▶ [The problem]: When a line in the records contains the string "deal", copy that line.

▶ [Recorded information]:
* * *

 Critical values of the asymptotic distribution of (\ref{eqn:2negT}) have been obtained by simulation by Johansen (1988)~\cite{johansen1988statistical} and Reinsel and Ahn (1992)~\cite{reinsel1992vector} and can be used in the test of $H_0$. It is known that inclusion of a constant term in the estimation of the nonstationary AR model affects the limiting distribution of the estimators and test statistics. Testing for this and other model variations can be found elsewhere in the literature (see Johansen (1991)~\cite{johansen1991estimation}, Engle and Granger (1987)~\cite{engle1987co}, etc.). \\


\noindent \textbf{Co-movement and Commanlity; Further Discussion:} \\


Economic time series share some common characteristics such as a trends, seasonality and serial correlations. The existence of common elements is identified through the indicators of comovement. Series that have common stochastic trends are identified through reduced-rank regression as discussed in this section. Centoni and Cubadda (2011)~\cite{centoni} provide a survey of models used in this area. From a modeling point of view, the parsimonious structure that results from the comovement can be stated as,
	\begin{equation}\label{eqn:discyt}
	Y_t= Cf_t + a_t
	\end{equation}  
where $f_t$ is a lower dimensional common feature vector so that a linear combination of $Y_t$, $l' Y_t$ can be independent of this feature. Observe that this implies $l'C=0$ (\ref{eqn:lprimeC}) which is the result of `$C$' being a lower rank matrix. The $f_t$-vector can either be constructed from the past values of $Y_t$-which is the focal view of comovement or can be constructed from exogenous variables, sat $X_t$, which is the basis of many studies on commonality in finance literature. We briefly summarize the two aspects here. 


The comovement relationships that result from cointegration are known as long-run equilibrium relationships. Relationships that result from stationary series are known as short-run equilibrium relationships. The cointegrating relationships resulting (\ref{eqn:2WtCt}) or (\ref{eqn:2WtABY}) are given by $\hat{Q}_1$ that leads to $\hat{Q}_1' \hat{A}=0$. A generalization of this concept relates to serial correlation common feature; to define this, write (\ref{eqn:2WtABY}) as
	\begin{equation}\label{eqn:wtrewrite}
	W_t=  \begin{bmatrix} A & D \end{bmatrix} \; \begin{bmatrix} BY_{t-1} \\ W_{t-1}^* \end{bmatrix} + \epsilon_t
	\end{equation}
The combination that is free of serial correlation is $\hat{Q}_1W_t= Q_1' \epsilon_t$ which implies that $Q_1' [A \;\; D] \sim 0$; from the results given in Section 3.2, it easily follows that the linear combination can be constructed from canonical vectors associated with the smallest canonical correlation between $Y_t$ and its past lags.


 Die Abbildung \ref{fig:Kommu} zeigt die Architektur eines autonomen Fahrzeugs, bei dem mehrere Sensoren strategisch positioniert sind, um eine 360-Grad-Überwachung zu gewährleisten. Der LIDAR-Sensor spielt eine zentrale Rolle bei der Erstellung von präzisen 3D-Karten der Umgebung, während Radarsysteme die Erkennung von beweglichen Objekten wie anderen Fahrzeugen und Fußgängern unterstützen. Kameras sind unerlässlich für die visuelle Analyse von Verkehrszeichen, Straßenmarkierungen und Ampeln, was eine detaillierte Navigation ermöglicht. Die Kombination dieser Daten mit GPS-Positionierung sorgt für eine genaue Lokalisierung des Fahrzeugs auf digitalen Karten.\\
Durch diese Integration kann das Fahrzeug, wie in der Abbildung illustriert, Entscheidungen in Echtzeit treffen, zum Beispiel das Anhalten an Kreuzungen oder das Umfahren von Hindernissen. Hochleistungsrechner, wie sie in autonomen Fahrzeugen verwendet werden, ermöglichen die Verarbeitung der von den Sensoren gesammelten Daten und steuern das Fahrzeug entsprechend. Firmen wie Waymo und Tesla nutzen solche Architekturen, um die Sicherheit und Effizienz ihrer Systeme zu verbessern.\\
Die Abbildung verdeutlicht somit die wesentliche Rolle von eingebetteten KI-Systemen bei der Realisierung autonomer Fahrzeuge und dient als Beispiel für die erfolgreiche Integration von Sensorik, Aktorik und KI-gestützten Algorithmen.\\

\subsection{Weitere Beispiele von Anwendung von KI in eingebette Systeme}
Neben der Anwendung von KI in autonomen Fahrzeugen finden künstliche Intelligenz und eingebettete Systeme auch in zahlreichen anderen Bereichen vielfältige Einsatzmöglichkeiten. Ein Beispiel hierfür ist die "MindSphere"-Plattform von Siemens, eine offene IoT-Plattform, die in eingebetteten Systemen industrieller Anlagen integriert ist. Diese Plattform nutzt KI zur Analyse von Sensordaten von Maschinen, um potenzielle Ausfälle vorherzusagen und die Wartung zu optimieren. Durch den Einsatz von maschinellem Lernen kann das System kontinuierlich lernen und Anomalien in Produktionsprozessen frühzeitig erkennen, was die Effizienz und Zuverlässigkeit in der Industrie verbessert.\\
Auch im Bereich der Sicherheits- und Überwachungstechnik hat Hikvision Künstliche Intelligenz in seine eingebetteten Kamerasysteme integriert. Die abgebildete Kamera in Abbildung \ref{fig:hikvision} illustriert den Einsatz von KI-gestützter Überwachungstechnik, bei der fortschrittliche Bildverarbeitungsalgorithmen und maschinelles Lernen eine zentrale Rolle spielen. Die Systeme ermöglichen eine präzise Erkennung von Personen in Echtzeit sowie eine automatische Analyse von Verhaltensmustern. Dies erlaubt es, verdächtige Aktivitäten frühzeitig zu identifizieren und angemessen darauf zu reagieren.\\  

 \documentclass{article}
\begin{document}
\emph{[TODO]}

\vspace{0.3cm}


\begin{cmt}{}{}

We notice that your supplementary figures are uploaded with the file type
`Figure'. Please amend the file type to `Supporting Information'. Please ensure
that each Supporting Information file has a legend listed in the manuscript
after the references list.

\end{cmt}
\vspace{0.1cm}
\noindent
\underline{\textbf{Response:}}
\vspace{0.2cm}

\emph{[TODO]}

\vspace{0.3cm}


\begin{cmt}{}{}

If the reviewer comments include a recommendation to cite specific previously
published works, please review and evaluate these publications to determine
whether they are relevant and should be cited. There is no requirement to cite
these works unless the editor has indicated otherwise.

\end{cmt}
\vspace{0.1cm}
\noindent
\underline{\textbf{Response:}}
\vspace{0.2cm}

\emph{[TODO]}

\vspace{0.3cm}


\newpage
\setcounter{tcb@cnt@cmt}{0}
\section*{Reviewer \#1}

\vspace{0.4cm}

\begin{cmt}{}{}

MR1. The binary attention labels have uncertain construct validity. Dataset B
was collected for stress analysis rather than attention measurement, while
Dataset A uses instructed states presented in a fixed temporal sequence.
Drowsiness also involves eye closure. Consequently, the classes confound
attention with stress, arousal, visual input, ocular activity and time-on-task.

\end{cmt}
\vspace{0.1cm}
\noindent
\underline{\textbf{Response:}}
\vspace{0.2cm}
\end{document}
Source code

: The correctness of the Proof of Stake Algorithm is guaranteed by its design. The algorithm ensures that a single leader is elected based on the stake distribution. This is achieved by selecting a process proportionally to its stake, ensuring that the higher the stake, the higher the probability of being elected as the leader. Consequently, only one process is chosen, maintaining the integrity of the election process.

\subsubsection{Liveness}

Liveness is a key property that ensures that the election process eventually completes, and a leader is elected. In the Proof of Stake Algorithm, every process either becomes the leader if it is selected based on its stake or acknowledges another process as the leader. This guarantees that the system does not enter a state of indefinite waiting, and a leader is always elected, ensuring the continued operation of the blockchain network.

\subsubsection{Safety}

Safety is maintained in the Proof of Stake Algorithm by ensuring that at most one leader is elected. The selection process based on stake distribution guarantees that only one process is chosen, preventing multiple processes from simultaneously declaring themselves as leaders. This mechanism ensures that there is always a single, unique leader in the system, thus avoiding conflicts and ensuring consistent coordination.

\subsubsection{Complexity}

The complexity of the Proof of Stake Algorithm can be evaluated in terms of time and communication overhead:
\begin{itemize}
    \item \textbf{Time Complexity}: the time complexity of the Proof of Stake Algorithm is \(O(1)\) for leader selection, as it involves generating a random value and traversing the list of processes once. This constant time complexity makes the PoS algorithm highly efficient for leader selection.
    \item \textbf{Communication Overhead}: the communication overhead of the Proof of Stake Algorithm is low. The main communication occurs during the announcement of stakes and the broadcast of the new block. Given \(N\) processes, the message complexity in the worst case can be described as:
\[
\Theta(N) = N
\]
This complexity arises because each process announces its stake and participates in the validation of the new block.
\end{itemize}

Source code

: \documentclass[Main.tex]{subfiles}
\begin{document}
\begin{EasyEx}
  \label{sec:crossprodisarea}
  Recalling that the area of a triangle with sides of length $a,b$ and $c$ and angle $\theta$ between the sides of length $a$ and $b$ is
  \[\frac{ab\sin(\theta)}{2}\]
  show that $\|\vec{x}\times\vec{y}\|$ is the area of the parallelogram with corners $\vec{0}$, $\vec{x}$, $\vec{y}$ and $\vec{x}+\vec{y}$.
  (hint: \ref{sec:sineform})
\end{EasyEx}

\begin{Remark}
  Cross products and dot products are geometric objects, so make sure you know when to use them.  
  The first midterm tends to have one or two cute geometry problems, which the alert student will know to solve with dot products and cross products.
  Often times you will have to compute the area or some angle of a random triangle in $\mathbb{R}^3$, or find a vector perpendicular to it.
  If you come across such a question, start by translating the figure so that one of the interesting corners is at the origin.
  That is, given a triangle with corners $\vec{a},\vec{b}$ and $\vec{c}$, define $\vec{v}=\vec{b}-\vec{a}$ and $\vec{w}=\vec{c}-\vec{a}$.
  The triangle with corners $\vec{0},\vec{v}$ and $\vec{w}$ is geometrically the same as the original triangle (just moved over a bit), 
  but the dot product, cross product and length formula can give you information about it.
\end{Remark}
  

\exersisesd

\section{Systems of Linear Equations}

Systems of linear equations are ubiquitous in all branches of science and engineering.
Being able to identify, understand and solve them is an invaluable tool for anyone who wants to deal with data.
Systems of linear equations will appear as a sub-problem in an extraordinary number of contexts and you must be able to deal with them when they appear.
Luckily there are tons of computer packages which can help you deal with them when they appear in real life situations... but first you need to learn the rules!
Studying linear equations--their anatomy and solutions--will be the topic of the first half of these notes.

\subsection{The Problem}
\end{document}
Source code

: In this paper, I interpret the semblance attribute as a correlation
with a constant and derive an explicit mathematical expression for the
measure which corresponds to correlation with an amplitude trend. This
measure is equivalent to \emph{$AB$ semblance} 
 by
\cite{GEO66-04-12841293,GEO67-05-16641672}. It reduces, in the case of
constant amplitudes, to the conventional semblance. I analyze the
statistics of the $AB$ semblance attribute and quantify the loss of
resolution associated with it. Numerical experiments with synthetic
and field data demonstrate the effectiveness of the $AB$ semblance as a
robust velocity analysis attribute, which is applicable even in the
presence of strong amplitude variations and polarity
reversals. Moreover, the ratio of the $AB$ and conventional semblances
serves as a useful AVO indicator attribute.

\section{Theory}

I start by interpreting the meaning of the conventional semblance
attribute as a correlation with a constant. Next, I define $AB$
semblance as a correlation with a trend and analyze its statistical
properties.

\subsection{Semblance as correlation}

* * *

▶ [Exercise output]:
Being able to identify, understand and solve them is an invaluable tool for anyone who wants to deal with data.
Systems of linear equations will appear as a sub-problem in an extraordinary number of contexts and you must be able to deal with them when they appear.
Luckily there are tons of computer packages which can help you deal with them when they appear in real life situations... but first you need to learn the rules!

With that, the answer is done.